The Warner House, formerly known as the MacPheadris–Warner House, is a historic house museum at 150 Daniel Street (corner of Chapel Street) in Portsmouth, New Hampshire, United States. Built 1716–1718, it is the oldest, urban brick house in northern New England, and is one of the finest early-Georgian brick houses in New England. It was declared a National Historic Landmark in 1960, and is listed on the National Register of Historic Places.The Warner House is a 2+1⁄2-story brick structure, with walls 15 inches (38 cm) thick laid in Flemish bond. A belt course separates the two main floors, and the slightly overhanging cornice is studded with modillions. It now has a gambrel roof; this is a later modification to what was originally a pair of side gable pitches with a deep valley between them. At the break line in the gambrel there is a low balustrade. The cupola was listed in the original 1716 bill by John Drew, master-builder. The interior of the house follows a typical Georgian four-room plan, with an added kitchen wing in the rear. The walls of the central hall and stairway are decorated with four murals that are the oldest, extant Anglo-American wall murals in the country.The house was built for Capt. Archibald Macpheadris, a Scots-Irish sea captain who settled in Portsmouth. He married Sarah Wentworth, daughter of John Wentworth (Lieutenant-Governor). Macpheadris died in 1729, and the house passed to his wife and children.

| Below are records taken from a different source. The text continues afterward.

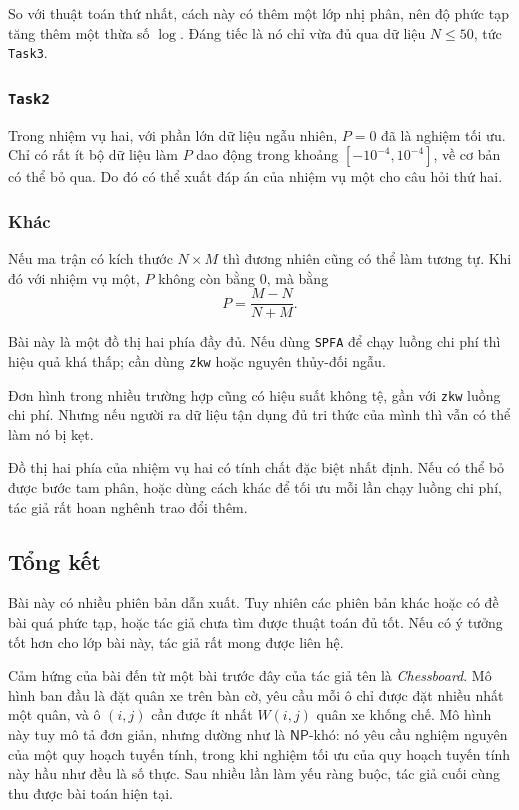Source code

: \documentclass[11pt]{article}
\begin{document}
So với thuật toán thứ nhất, cách này có thêm một lớp nhị phân, nên độ phức tạp
tăng thêm một thừa số \(\log\). Đáng tiếc là nó chỉ vừa đủ qua dữ liệu
\(N\le50\), tức \texttt{Task3}.

\subsubsection{\texttt{Task2}}

Trong nhiệm vụ hai, với phần lớn dữ liệu ngẫu nhiên, \(P=0\) đã là nghiệm tối
ưu. Chỉ có rất ít bộ dữ liệu làm \(P\) dao động trong khoảng
\([-10^{-4},10^{-4}]\), về cơ bản có thể bỏ qua. Do đó có thể xuất đáp án của
nhiệm vụ một cho câu hỏi thứ hai.

\subsubsection{Khác}

Nếu ma trận có kích thước \(N\times M\) thì đương nhiên cũng có thể làm tương tự.
Khi đó với nhiệm vụ một, \(P\) không còn bằng \(0\), mà bằng
\[
  P=\frac{M-N}{N+M}.
\]

Bài này là một đồ thị hai phía đầy đủ. Nếu dùng \texttt{SPFA} để chạy luồng chi
phí thì hiệu quả khá thấp; cần dùng \texttt{zkw} hoặc nguyên thủy-đối ngẫu.

Đơn hình trong nhiều trường hợp cũng có hiệu suất không tệ, gần với
\texttt{zkw} luồng chi phí. Nhưng nếu người ra dữ liệu tận dụng đủ tri thức của
mình thì vẫn có thể làm nó bị kẹt.

Đồ thị hai phía của nhiệm vụ hai có tính chất đặc biệt nhất định. Nếu có thể bỏ
được bước tam phân, hoặc dùng cách khác để tối ưu mỗi lần chạy luồng chi phí,
tác giả rất hoan nghênh trao đổi thêm.

\subsection{Tổng kết}

Bài này có nhiều phiên bản dẫn xuất. Tuy nhiên các phiên bản khác hoặc có đề bài
quá phức tạp, hoặc tác giả chưa tìm được thuật toán đủ tốt. Nếu có ý tưởng tốt
hơn cho lớp bài này, tác giả rất mong được liên hệ.

Cảm hứng của bài đến từ một bài trước đây của tác giả tên là \emph{Chessboard}.
Mô hình ban đầu là đặt quân xe trên bàn cờ, yêu cầu mỗi ô chỉ được đặt nhiều
nhất một quân, và ô \((i,j)\) cần được ít nhất \(W(i,j)\) quân xe khống chế. Mô
hình này tuy mô tả đơn giản, nhưng dường như là \(\mathsf{NP}\)-khó: nó yêu cầu
nghiệm nguyên của một quy hoạch tuyến tính, trong khi nghiệm tối ưu của quy
hoạch tuyến tính này hầu như đều là số thực. Sau nhiều lần làm yếu ràng buộc,
tác giả cuối cùng thu được bài toán hiện tại.
\end{document}
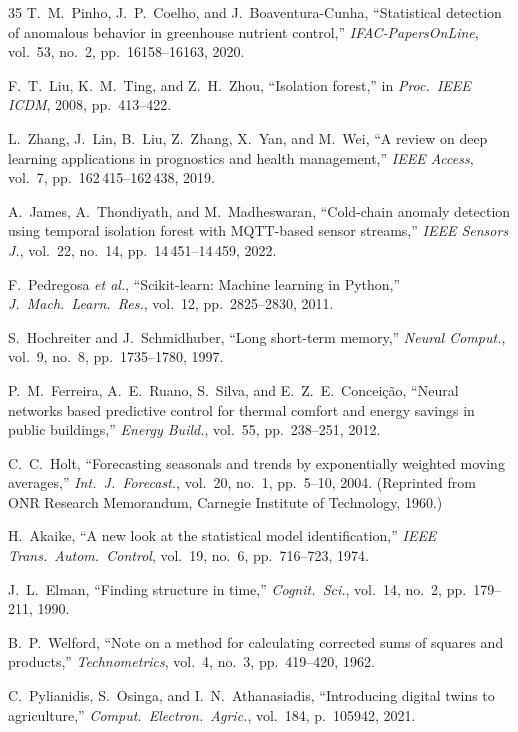 \documentclass[journal,10pt,twocolumn]{IEEEtran}
\begin{document}
\begin{thebibliography}{35}
T.~M.~Pinho, J.~P.~Coelho, and J.~Boaventura-Cunha, ``Statistical
detection of anomalous behavior in greenhouse nutrient control,''
\emph{IFAC-PapersOnLine}, vol.~53, no.~2, pp.~16158--16163, 2020.

F.~T.~Liu, K.~M.~Ting, and Z.~H.~Zhou, ``Isolation forest,'' in
\emph{Proc.\ IEEE ICDM}, 2008, pp.~413--422.

L.~Zhang, J.~Lin, B.~Liu, Z.~Zhang, X.~Yan, and M.~Wei, ``A review
on deep learning applications in prognostics and health management,''
\emph{IEEE Access}, vol.~7, pp.~162\,415--162\,438, 2019.

A.~James, A.~Thondiyath, and M.~Madheswaran, ``Cold-chain anomaly
detection using temporal isolation forest with MQTT-based sensor
streams,'' \emph{IEEE Sensors J.}, vol.~22, no.~14,
pp.~14\,451--14\,459, 2022.

F.~Pedregosa \emph{et al.}, ``Scikit-learn: Machine learning in
Python,'' \emph{J.\ Mach.\ Learn.\ Res.}, vol.~12,
pp.~2825--2830, 2011.

S.~Hochreiter and J.~Schmidhuber, ``Long short-term memory,''
\emph{Neural Comput.}, vol.~9, no.~8, pp.~1735--1780, 1997.

P.~M.~Ferreira, A.~E.~Ruano, S.~Silva, and E.~Z.~E.~Conceição,
``Neural networks based predictive control for thermal comfort and
energy savings in public buildings,'' \emph{Energy Build.}, vol.~55,
pp.~238--251, 2012.

C.~C.~Holt, ``Forecasting seasonals and trends by exponentially
weighted moving averages,'' \emph{Int.\ J.\ Forecast.}, vol.~20,
no.~1, pp.~5--10, 2004. (Reprinted from ONR Research Memorandum,
Carnegie Institute of Technology, 1960.)

H.~Akaike, ``A new look at the statistical model identification,''
\emph{IEEE Trans.\ Autom.\ Control}, vol.~19, no.~6,
pp.~716--723, 1974.

J.~L.~Elman, ``Finding structure in time,'' \emph{Cognit.\ Sci.},
vol.~14, no.~2, pp.~179--211, 1990.

B.~P.~Welford, ``Note on a method for calculating corrected sums of
squares and products,'' \emph{Technometrics}, vol.~4, no.~3,
pp.~419--420, 1962.

C.~Pylianidis, S.~Osinga, and I.~N.~Athanasiadis, ``Introducing
digital twins to agriculture,'' \emph{Comput.\ Electron.\ Agric.},
vol.~184, p.~105942, 2021.


\end{thebibliography}
\end{document}
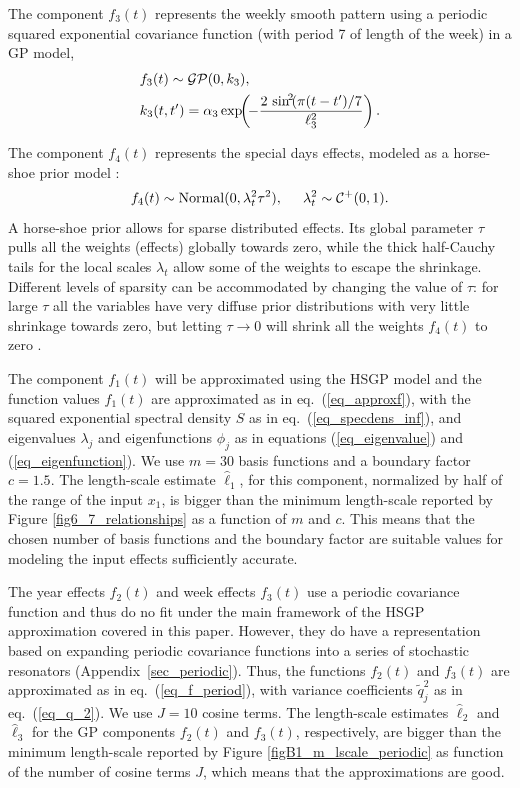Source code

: The component $f_3(t)$ represents the weekly smooth pattern using a periodic squared exponential covariance function (with period 7 of length of the week) in a GP model,
%
\begin{align*}
&f_3(t) \sim \operatorname{\mathcal{GP}}(0,k_3), \\
&k_3(t,t') = \alpha_3 \exp\!\!\left(\!-\frac{2\,\sin^{\!2}\!(\pi(t-t')/7}{\ell_3^2}\right). 
\end{align*}

The component $f_4(t)$ represents the special days effects, modeled as a horse-shoe prior model \citep{carvalho2010,piironen2017sparsity}:
%
\begin{equation*}
f_4(t) \sim \operatorname{Normal}(0,\lambda^2_t \tau^2), \hspace{5mm} \lambda^2_t \sim \mathcal{C}^{+}(0,1).
\end{equation*}
%
A horse-shoe prior allows for sparse distributed effects. Its global parameter $\tau$ pulls all the weights (effects) globally towards zero, while the thick half-Cauchy tails for the local scales $\lambda_t$ allow some of the weights to escape the shrinkage. Different levels of sparsity can be accommodated by changing the value of $\tau$: for large $\tau$ all the variables have very diffuse prior distributions with very little shrinkage towards zero, but letting $\tau \rightarrow 0$ will shrink all the weights $f_4(t)$ to zero \citep{piironen2016hyperprior}. 

The component $f_1(t)$ will be approximated using the HSGP model and the function values $f_1(t)$ are approximated as in eq.~(\ref{eq_approxf}), with the squared exponential spectral density $S$ as in eq.~(\ref{eq_specdens_inf}), and eigenvalues $\lambda_j$ and eigenfunctions $\phi_j$ as in equations (\ref{eq_eigenvalue}) and (\ref{eq_eigenfunction}). We use $m=30$ basis functions and a boundary factor $c=1.5$. The length-scale estimate $\hat{\ell}_1$, for this component, normalized by half of the range of the input $x_1$, is bigger than the minimum length-scale reported by Figure \ref{fig6_7_relationships} as a function of $m$ and $c$. This means that the chosen number of basis functions and the boundary factor are suitable values for modeling the input effects sufficiently accurate. 

The year effects $f_2(t)$ and week effects $f_3(t)$ use a periodic covariance function  and thus do no fit under the main framework of the HSGP approximation covered in this paper. However, they do have a representation based on expanding periodic covariance functions into a series of stochastic resonators (Appendix~\ref{sec_periodic}). Thus, the functions $f_2(t)$ and $f_3(t)$ are approximated as in eq.~(\ref{eq_f_period}), with variance coefficients $\tilde{q}_j^2$ as in eq.~(\ref{eq_q_2}).
We use $J=10$ cosine terms. The length-scale estimates $\hat{\ell}_2$ and $\hat{\ell}_3$ for the GP components $f_2(t)$ and $f_3(t)$, respectively, are bigger than the minimum length-scale reported by Figure \ref{figB1_m_lscale_periodic} as function of the number of cosine terms $J$, which means that the approximations are good.

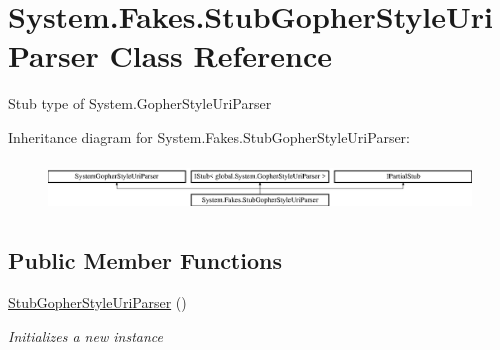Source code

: \hypertarget{class_system_1_1_fakes_1_1_stub_gopher_style_uri_parser}{\section{System.\-Fakes.\-Stub\-Gopher\-Style\-Uri\-Parser Class Reference}
\label{class_system_1_1_fakes_1_1_stub_gopher_style_uri_parser}
}


Stub type of System.\-Gopher\-Style\-Uri\-Parser 


Inheritance diagram for System.\-Fakes.\-Stub\-Gopher\-Style\-Uri\-Parser\-:\begin{figure}[H]
\begin{center}
\leavevmode
\includegraphics[height=1.342926cm]{class_system_1_1_fakes_1_1_stub_gopher_style_uri_parser}
\end{center}
\end{figure}
\subsection*{Public Member Functions}
\begin{DoxyCompactItemize}
\item 
\hyperlink{class_system_1_1_fakes_1_1_stub_gopher_style_uri_parser_af3e00af3238036a5182657d0935c2855}{Stub\-Gopher\-Style\-Uri\-Parser} ()
\begin{DoxyCompactList}\small\item\em Initializes a new instance\end{DoxyCompactList}\end{DoxyCompactItemize}
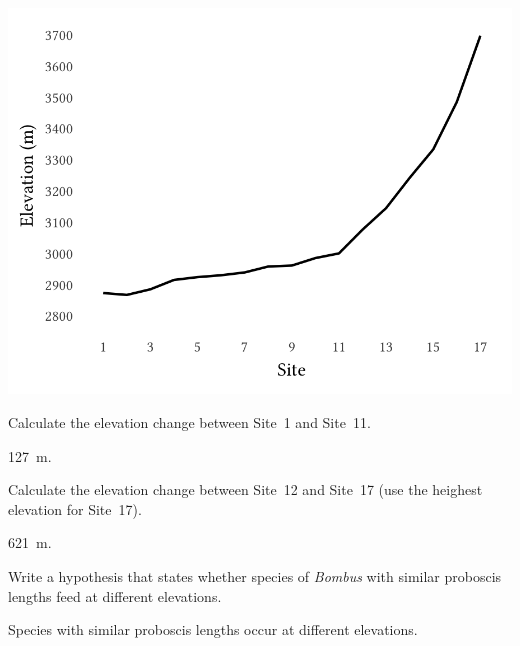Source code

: \documentclass[12pt, hidelinks]{exam}
\newcommand*\AnswerBox[2]{%
    \parbox[t][#1]{0.92\textwidth}{%
    \begin{solution}#2\end{solution}}
    \vspace{\stretch{1}}
}
\begin{document}
\begin{questions}
\begin{multicols}{2}
\columnbreak

\includegraphics[width=\linewidth]{gothic_transect}

\end{multicols}

%
\bigskip

\question
Calculate the elevation change between Site~1 and Site~11.

\AnswerBox{\baselineskip}{127~m.}

\question
Calculate the elevation change between Site~12 and Site~17 (use the 
heighest elevation for Site~17).

\AnswerBox{\baselineskip}{621~m.}

\question
Write a hypothesis that states whether species of \textit{Bombus} 
with similar proboscis lengths feed at different elevations. 

\AnswerBox{0.1\textheight}{Species with similar proboscis lengths occur at different elevations.}


\end{questions}
\end{document}
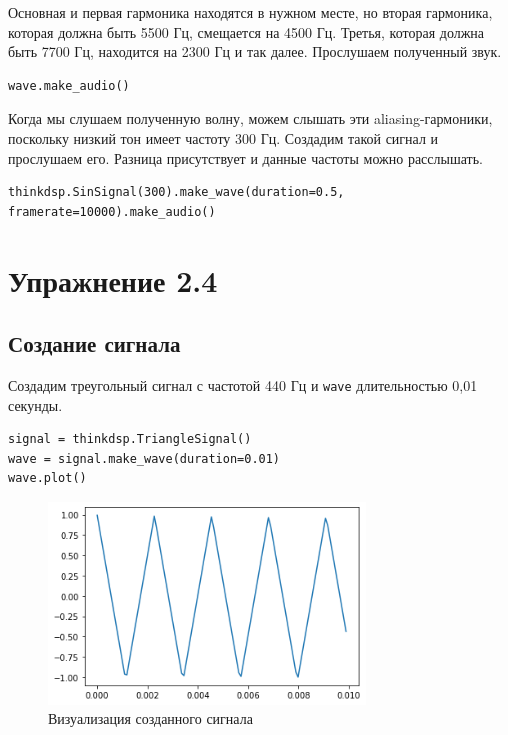 \documentclass[a4paper,12pt]{report}
\begin{document}
Основная и первая гармоника находятся в нужном месте, но вторая гармоника, которая должна быть 5500 Гц, смещается на 4500 Гц. Третья, которая должна быть 7700 Гц, находится на 2300 Гц и так далее. Прослушаем полученный звук.

\begin{lstlisting}[caption=Воспроизведение прямоугольного сигнала]
wave.make_audio()
\end{lstlisting}

Когда мы слушаем полученную волну, можем слышать эти aliasing-гармоники, поскольку низкий тон имеет частоту 300 Гц. Создадим такой сигнал и прослушаем его. Разница присутствует и данные частоты можно расслышать.

\begin{lstlisting}[caption=Создание и воспроизведение сигнала с пониженной частотой]
thinkdsp.SinSignal(300).make_wave(duration=0.5, framerate=10000).make_audio()
\end{lstlisting}

\chapter{Упражнение 2.4}
\section{Создание сигнала}

Создадим треугольный сигнал с частотой 440 Гц и \texttt{wave} длительностью 0,01 секунды.

\begin{lstlisting}[caption=Создание треугольного сигнала]
signal = thinkdsp.TriangleSignal()
wave = signal.make_wave(duration=0.01)
wave.plot()
\end{lstlisting}

\begin{figure}[H]
        \centering
        \includegraphics[width=0.75\textwidth]{4.png}
        \caption{Визуализация созданного сигнала}
        \label{fig:ig4_1}
\end{figure}
\end{document}
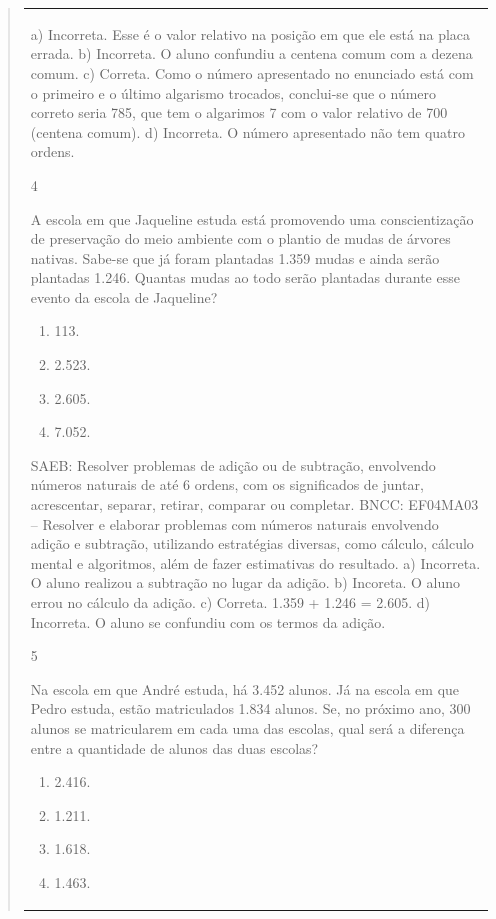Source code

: \begin{mdframed}[linewidth=2pt,linecolor=salmao,roundcorner=2pt]
\begin{itemize}
{\begin{itemize}
\begin{escolha}
{\begin{quote}
{\begin{escolha}
{{{{{\begin{longtable}[]{@{}l@{}}
\begin{itemize}
{a) Incorreta. Esse é o valor relativo na posição em que ele está na placa errada.
b) Incorreta. O aluno confundiu a centena comum com a dezena comum.
c) Correta. Como o número apresentado no enunciado está com o primeiro e o último
algarismo trocados, conclui-se que o número correto seria 785, que tem o algarimos 7 com o valor relativo de 700 (centena comum).
d) Incorreta. O número apresentado não tem quatro ordens.

\num{4}

A escola em que Jaqueline estuda está promovendo uma conscientização de
preservação do meio ambiente com o plantio de mudas de árvores
nativas. Sabe-se que já foram plantadas 1.359 mudas e ainda serão
plantadas 1.246. Quantas mudas ao todo serão plantadas durante esse
evento da escola de Jaqueline?

\begin{enumerate}
\item
  113.
\item
  2.523.
\item
  2.605.
\item
  7.052.
\end{enumerate}

SAEB: Resolver problemas de adição ou de subtração, envolvendo números
naturais de até 6 ordens, com os significados de juntar, acrescentar,
separar, retirar, comparar ou completar.
BNCC: EF04MA03 -- Resolver e elaborar problemas com números naturais envolvendo adição e subtração,
utilizando estratégias diversas, como cálculo, cálculo mental e algoritmos, além de fazer estimativas
do resultado.
a) Incorreta. O aluno realizou a subtração no lugar da adição.
b) Incoreta. O aluno errou no cálculo da adição.
c) Correta. 1.359 + 1.246 = 2.605.
d) Incorreta. O aluno se confundiu com os termos da adição.

\num{5}

Na escola em que André estuda, há 3.452 alunos. Já na escola em que
Pedro estuda, estão matriculados 1.834 alunos. Se, no próximo ano, 300
alunos se matricularem em cada uma das escolas, qual será a diferença
entre a quantidade de alunos das duas escolas?

\begin{enumerate}
\item
  2.416.
\item
  1.211.
\item
  1.618.
\item
  1.463.
\end{enumerate}

}
\end{itemize}
\end{longtable}}}}}}
\end{escolha}}
\end{quote}}
\end{escolha}
\end{itemize}}
\end{itemize}
\end{mdframed}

Governor John Langdon House
Governor John Langdon House

The Governor John Langdon House, also known as Governor John Langdon Mansion, is a historic mansion house at 143 Pleasant Street in Portsmouth, New Hampshire, United States. It was built in 1784 by Founding Father John Langdon (1741-1819), a merchant, shipbuilder, American Revolutionary War general, signer of the United States Constitution, and three-term President (now termed governor) of New Hampshire. The house he built for his family showed his status as Portsmouth's leading citizen and received praise from George Washington, who visited there in 1789. Its reception rooms are ornamented by elaborate wood carving in the rococo style. The house was declared a National Historic Landmark in 1974, and is now a house museum operated by Historic New England. The house Langdon had built resembles typical late Georgian houses, with five bays across, a center entry, and four rooms on each floor, flanking a grand central hall and stairway. It is built on a larger and grander scale than most houses, and has very high quality interior woodwork. The interior joinery is attributed to Ebenezer Clifford, a leading woodworker of the Portsmouth area. The main entry is also particularly elaborate with a large door flanked by pairs of engaged columns, and sheltered by a semi-circular portico supported by Corinthian columns and topped by a balustrade.After Langdon's death in 1819, his lone surviving daughter continued to use the house, but did not live there. Between 1833 and 1902 the house passed through several hands. In the 1850s a fire severely damaged the southwest corner of the house, which was reconstructed. In 1877 the house came into the hands of Frances E. Bassett, a descendant of John Langdon's brother Woodbury. Her son and daughter-in-law, Woodbury and Elizabeth Langdon, converted the house into a Colonial Revival showplace, adding a two-story wing designed by McKim, Mead & White whose details harmonize well with the original structure, and include a dining room based on one built by the ancestral Woodbury Langdon and preserved in the Rockingham Hotel. Elizabeth Langdon deeded the property to Historic New England in 1947.The house was declared a National Historic Landmark in 1974. It is open to the public for tours on weekends from June to October, and the grounds are available for functions.